Focus sur le Congo : redressement progressif
La République du Congo illustre cette dynamique graduelle. Après 1,1 % de progression en 2023, l’économie devrait atteindre 1,5 % en 2024, profitant d’un regain dans la construction, l’agro-industrie et les services marchands.
Les autorités congolaises mettent en avant les réformes engagées pour diversifier les recettes et assainir la gestion publique, un cap jugé « encourageant » par plusieurs participants, même si des efforts supplémentaires sont attendus pour satisfaire les critères de convergence.
Réserves de change et stabilité monétaire
Les réserves de change de la zone atteignent 4,86 mois d’importations, soit leur meilleur niveau depuis 2015. Parallèlement, le taux de couverture extérieure du franc CFA progresse à 74,9 %, consolidant la stabilité monétaire et la capacité d’intervention de la banque centrale.
« Ces coussins financiers offrent un filet contre les chocs extérieurs, mais ils ne doivent pas servir de prétexte à une dépense publique imprudente », prévient un économiste basé à Libreville, rappelant la nécessité d’orienter les excédents vers l’investissement productif.
Perspectives 2025-2026 : prudence et réformes
Pour 2025, la Cémac table sur une croissance moyenne de 2,7 %, avant une accélération à 3,4 % en 2026. Les estimations reposent sur la montée en puissance des secteurs non pétroliers et le maintien d’un environnement international relativement porteur. Les partenariats publics-privés sont cités comme catalyseurs.

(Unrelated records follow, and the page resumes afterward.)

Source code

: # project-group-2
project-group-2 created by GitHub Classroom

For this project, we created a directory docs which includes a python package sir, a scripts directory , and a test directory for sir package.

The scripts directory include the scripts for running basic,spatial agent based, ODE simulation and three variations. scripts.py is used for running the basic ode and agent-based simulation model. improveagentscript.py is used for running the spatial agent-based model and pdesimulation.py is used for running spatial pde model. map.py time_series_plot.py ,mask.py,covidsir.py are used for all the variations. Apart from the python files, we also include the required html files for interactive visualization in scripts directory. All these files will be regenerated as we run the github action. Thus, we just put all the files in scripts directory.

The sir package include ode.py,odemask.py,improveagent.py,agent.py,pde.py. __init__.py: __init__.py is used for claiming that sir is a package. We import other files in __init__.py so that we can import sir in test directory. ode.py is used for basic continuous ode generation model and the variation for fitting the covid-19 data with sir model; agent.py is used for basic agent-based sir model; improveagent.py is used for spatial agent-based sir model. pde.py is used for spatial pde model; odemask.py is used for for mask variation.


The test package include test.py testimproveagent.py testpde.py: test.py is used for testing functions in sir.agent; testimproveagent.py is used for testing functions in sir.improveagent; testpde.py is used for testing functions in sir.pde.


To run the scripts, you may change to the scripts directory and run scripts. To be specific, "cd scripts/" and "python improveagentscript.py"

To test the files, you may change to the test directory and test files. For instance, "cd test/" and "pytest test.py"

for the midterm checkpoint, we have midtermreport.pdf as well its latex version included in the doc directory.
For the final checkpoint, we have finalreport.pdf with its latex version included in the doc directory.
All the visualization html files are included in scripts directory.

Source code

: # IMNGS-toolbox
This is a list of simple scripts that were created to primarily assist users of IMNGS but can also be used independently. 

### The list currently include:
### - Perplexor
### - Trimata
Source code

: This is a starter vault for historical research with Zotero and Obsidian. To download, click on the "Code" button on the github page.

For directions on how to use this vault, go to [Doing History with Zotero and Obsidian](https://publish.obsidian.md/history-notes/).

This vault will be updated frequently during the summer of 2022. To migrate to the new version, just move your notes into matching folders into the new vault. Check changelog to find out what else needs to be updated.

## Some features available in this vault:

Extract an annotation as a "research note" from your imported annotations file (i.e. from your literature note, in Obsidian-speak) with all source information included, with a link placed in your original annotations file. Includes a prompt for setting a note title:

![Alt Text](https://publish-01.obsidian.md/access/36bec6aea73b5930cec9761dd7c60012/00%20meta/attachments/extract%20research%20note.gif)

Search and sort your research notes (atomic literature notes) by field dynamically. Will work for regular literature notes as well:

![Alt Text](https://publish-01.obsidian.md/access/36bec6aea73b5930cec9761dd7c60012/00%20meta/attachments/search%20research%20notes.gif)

Le Collège souligne néanmoins plusieurs risques, dont la volatilité des cours mondiaux, les aléas climatiques et l’évolution de la situation sécuritaire régionale. La prudence recommandée s’entend donc comme un appel à planifier des marges de manœuvre budgétaires.
En parallèle, les programmes triennaux de convergence font l’objet d’un suivi resserré. Les experts invitent chaque État à actualiser ses projections afin de coller aux réalités nationales, créant ainsi les conditions d’une intégration plus harmonieuse.
Diversification et climat des affaires, clés de l’avenir
Au-delà des chiffres, la diversification économique reste le maître mot. L’industrialisation locale, la transformation agricole et la numérisation des services sont présentées comme autant de relais capables de réduire la dépendance au pétrole et d’absorber une population jeune et croissante.
Les participants insistent enfin sur l’importance du climat des affaires. Une justice commerciale plus rapide, des procédures douanières simplifiées et la généralisation du numérique doivent, selon eux, attirer capitaux et talents, condition essentielle pour transformer le rebond actuel en véritable essor durable.